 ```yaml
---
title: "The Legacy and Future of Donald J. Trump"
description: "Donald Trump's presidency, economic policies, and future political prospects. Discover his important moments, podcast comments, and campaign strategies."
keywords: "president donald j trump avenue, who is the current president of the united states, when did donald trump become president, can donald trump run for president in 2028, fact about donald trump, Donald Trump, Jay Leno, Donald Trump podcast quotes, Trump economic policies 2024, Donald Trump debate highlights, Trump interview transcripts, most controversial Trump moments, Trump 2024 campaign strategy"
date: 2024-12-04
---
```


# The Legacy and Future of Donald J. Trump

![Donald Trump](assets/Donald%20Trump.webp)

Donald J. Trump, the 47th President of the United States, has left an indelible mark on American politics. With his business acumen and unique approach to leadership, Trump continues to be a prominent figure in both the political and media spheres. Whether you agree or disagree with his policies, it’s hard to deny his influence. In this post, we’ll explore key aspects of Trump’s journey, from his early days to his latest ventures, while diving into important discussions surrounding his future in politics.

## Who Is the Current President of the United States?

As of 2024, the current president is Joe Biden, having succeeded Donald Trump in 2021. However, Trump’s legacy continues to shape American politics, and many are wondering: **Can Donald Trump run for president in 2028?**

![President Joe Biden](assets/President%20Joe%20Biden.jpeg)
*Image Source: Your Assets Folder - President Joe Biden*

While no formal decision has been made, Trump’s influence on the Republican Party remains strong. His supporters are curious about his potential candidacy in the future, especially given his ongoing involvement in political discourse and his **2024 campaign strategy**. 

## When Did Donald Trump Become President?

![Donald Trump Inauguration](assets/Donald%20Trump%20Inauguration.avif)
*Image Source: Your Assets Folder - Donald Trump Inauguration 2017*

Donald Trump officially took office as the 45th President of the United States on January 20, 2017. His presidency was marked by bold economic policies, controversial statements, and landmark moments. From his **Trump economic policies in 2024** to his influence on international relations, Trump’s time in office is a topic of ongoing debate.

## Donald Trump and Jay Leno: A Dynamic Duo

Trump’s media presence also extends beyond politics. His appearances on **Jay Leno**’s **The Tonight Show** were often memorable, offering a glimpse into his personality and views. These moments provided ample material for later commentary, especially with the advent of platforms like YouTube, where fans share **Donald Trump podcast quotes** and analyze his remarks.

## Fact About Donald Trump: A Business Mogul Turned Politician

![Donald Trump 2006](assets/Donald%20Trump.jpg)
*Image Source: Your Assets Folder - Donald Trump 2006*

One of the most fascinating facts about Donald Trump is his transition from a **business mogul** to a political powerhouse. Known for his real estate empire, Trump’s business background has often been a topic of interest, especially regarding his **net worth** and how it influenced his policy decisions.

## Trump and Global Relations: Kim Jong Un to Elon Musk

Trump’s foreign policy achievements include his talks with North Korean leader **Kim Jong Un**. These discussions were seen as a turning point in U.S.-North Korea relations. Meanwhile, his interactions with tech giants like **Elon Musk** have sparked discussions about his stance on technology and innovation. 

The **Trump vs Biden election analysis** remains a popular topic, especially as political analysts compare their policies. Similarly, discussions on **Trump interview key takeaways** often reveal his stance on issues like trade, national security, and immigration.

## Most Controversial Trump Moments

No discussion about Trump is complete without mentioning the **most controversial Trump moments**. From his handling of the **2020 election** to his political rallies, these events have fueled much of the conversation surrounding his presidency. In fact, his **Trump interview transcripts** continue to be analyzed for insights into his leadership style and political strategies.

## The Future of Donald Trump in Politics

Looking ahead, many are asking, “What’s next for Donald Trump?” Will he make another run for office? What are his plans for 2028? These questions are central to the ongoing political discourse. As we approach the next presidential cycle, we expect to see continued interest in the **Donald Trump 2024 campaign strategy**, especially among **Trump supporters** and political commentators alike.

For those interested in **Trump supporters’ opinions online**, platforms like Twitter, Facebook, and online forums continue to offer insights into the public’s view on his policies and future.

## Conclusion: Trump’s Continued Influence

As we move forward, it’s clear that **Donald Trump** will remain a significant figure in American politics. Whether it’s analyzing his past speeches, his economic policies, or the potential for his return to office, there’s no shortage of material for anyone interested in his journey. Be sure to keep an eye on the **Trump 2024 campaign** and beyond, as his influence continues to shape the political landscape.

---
########################################
ASSIGNED TASK: Reproduce verbatim the lines above, from the line with "As of 2024, the" through the line with "While no formal".

TASK SOLUTION:
As of 2024, the current president is Joe Biden, having succeeded Donald Trump in 2021. However, Trump’s legacy continues to shape American politics, and many are wondering: **Can Donald Trump run for president in 2028?**

![President Joe Biden](assets/President%20Joe%20Biden.jpeg)
*Image Source: Your Assets Folder - President Joe Biden*

While no formal decision has been made, Trump’s influence on the Republican Party remains strong. His supporters are curious about his potential candidacy in the future, especially given his ongoing involvement in political discourse and his **2024 campaign strategy**. 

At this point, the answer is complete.